- Work order
Your task is to copy every line of the entries that holds the word "Command".

(Stored data entries)
[Start of section]
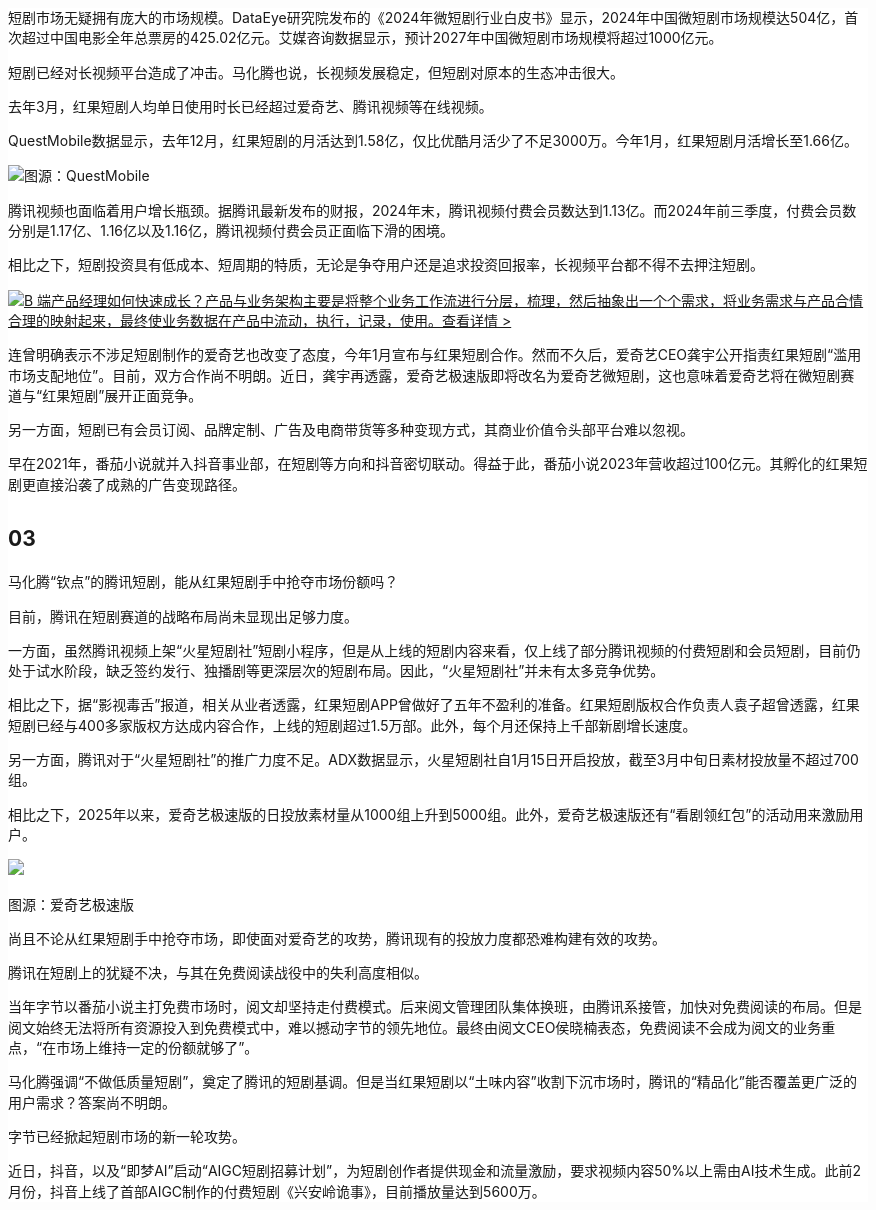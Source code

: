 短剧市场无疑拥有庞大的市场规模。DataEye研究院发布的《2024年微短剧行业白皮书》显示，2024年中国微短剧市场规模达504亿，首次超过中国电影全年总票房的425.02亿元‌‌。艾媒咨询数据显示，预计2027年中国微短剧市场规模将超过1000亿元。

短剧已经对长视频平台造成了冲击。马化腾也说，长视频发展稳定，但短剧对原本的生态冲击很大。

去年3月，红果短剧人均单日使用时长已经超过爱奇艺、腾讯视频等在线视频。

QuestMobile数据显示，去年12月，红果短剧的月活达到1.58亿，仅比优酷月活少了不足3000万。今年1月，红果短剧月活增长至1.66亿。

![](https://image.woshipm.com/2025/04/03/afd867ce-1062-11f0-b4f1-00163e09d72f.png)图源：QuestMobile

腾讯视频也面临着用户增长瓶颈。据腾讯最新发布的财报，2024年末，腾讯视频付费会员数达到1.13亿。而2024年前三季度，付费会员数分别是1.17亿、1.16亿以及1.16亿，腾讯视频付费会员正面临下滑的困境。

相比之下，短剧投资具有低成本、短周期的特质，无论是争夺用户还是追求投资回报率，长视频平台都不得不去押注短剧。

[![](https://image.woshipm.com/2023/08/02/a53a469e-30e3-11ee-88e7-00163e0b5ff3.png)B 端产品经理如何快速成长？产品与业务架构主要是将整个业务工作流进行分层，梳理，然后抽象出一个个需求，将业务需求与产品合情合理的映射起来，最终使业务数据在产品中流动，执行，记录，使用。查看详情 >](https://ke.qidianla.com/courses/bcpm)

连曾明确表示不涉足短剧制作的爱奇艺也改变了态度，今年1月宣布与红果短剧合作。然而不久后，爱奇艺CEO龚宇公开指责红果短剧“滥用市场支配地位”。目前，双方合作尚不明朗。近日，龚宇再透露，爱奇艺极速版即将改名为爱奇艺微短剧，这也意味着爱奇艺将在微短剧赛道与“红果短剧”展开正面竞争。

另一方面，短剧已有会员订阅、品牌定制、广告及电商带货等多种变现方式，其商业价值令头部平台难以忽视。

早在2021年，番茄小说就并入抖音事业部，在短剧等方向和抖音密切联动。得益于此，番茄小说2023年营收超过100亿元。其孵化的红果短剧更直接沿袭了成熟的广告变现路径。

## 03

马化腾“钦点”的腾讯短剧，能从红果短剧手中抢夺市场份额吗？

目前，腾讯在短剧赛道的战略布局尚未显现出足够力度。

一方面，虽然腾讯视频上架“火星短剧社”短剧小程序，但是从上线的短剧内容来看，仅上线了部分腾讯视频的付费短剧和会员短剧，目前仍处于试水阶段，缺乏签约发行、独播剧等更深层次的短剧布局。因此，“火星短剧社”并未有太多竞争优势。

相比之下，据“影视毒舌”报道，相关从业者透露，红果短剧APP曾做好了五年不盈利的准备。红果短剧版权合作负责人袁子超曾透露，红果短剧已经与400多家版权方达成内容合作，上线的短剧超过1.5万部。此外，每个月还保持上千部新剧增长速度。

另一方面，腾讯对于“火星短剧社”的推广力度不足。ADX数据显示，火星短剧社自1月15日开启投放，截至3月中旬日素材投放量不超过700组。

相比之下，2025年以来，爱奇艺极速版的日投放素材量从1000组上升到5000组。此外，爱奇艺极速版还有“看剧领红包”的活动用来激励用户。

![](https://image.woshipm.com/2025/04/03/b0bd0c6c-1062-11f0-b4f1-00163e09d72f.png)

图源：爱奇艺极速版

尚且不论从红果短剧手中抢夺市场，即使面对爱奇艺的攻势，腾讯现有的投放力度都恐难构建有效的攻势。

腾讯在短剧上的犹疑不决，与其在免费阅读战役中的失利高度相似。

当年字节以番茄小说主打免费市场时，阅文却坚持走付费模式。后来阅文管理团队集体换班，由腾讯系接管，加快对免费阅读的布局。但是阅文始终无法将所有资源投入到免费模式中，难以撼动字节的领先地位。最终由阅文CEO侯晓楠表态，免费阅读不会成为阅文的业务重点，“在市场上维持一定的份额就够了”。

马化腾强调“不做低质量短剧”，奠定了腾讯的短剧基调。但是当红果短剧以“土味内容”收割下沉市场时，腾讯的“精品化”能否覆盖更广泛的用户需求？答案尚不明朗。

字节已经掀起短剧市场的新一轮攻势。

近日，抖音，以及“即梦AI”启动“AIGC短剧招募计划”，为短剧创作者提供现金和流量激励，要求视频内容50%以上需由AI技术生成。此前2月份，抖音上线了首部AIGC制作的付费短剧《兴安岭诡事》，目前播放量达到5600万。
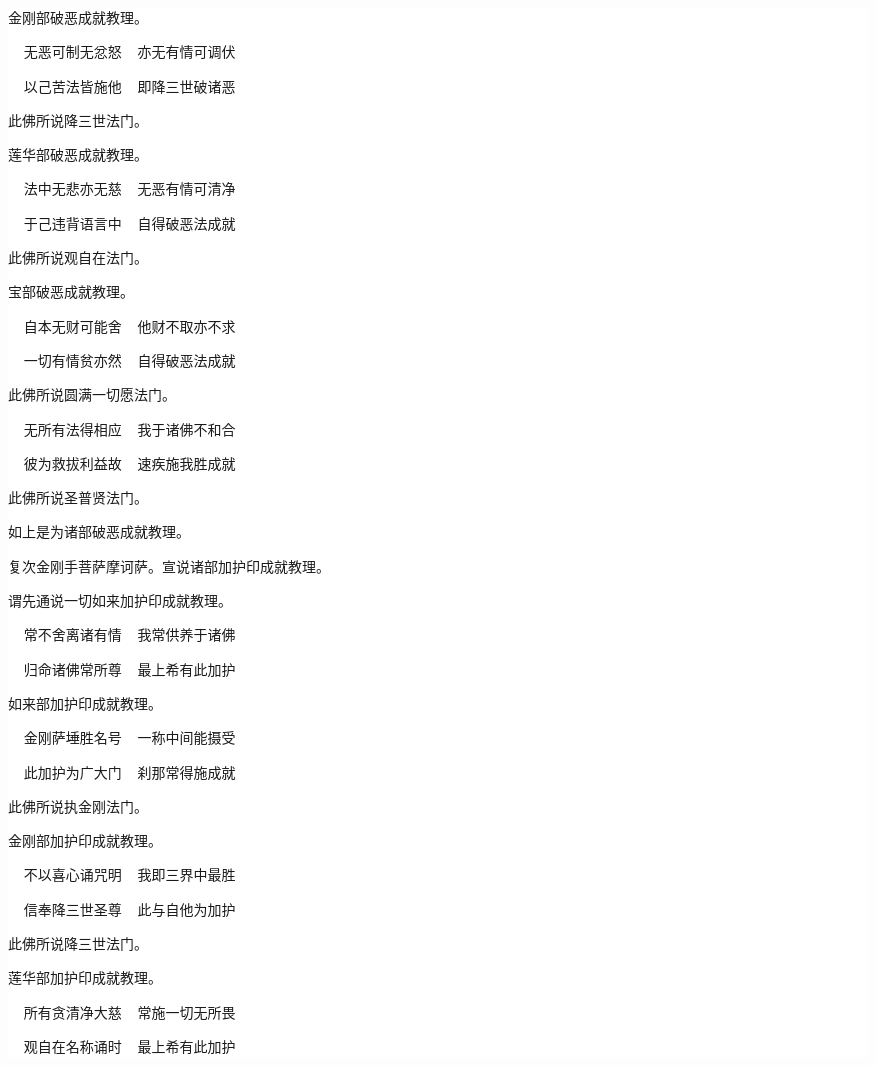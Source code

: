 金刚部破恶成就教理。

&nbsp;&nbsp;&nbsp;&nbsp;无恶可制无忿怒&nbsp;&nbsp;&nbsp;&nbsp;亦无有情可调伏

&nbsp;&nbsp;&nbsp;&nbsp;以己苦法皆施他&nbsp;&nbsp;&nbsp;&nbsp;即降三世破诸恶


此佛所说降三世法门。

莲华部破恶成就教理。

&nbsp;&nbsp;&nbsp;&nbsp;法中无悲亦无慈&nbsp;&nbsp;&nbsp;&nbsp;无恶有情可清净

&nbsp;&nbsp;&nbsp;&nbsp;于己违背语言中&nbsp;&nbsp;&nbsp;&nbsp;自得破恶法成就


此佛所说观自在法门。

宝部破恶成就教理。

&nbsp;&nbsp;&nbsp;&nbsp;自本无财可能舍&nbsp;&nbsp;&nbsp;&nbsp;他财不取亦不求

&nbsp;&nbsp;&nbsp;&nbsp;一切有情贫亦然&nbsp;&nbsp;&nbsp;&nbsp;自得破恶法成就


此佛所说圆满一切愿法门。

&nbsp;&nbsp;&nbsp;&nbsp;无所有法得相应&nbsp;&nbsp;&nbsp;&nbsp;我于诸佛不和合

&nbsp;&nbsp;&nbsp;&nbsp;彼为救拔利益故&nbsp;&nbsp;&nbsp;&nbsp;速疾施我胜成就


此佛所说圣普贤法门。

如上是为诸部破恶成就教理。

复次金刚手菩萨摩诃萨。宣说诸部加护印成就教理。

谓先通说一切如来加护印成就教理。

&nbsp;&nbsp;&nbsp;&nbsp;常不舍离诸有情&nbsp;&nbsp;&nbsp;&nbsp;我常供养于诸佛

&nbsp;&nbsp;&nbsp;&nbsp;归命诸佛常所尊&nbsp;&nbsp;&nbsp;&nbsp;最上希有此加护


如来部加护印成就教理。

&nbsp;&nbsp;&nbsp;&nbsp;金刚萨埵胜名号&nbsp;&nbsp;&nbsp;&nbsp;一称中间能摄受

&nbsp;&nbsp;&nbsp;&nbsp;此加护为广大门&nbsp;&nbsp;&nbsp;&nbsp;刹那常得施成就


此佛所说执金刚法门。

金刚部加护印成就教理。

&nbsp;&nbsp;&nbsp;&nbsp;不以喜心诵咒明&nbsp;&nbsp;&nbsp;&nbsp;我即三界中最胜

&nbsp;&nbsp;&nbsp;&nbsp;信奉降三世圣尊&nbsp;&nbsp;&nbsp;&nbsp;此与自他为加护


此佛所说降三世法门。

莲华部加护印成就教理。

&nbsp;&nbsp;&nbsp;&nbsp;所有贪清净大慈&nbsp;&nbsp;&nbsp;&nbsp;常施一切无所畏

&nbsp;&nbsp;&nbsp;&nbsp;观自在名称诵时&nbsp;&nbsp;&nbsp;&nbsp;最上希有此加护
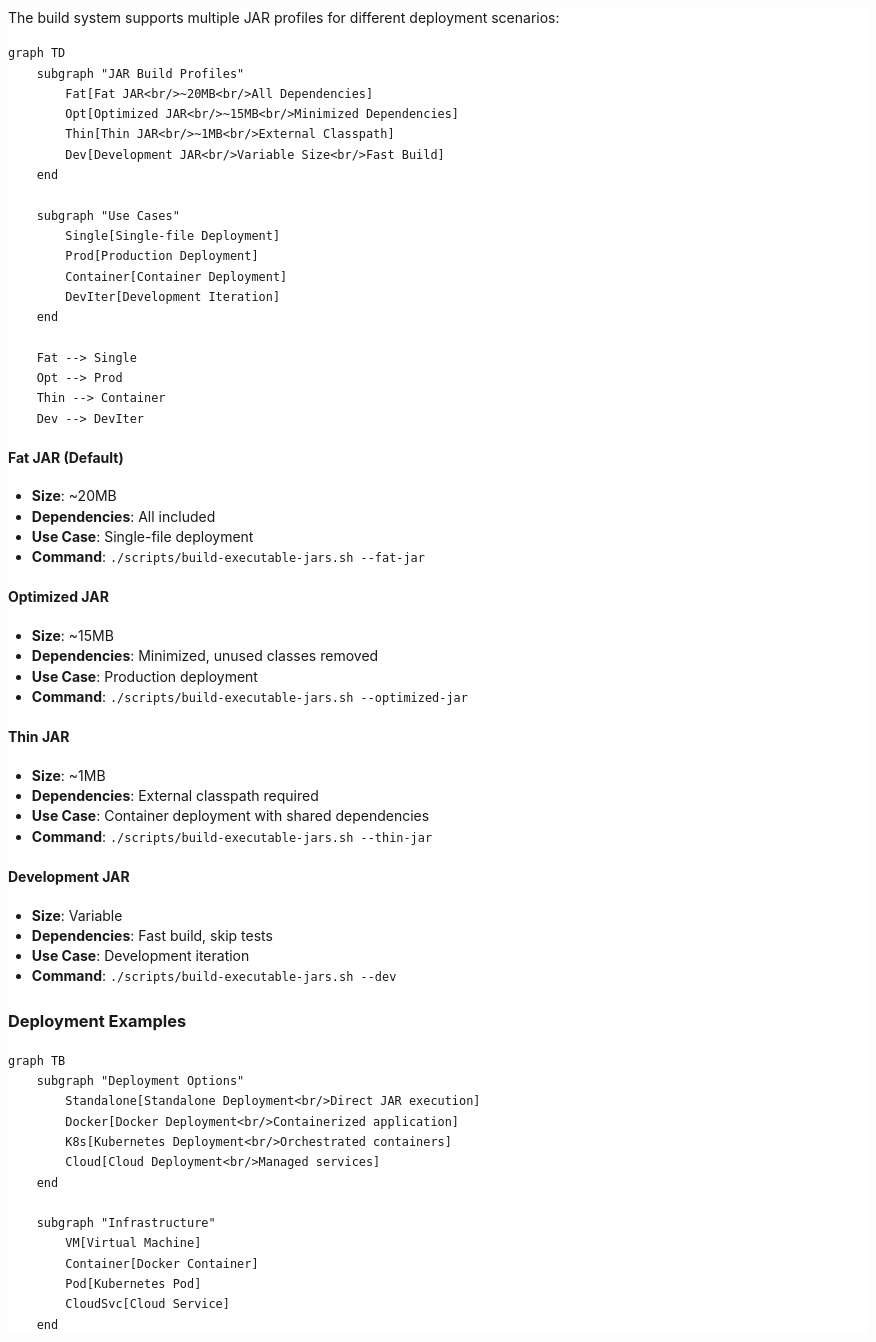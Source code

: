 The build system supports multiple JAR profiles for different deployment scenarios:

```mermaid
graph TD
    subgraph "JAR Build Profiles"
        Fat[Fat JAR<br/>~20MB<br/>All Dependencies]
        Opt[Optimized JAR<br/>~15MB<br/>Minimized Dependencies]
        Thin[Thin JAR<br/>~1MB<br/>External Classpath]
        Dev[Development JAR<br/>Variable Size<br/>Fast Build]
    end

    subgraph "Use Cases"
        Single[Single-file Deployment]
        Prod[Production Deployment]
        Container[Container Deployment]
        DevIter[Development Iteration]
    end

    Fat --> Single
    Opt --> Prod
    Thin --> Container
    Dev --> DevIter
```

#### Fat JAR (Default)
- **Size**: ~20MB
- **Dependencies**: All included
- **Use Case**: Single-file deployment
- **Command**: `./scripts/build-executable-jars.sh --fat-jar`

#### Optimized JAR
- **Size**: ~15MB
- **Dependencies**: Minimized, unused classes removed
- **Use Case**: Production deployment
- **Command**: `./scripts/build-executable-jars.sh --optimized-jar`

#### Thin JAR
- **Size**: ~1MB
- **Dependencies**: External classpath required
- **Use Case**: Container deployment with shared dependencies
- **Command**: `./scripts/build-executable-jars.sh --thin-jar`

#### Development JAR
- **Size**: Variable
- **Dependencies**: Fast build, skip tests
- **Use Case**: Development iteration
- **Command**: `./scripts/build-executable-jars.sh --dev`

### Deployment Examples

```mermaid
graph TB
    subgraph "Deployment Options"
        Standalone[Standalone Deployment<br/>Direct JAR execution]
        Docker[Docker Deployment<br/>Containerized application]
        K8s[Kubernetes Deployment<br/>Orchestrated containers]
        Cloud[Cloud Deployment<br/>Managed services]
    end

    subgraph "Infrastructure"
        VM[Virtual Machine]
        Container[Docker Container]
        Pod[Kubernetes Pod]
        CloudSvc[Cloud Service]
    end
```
[End of section]
- Finished exercise
- **Command**: `./scripts/build-executable-jars.sh --fat-jar`
- **Command**: `./scripts/build-executable-jars.sh --optimized-jar`
- **Command**: `./scripts/build-executable-jars.sh --thin-jar`
- **Command**: `./scripts/build-executable-jars.sh --dev`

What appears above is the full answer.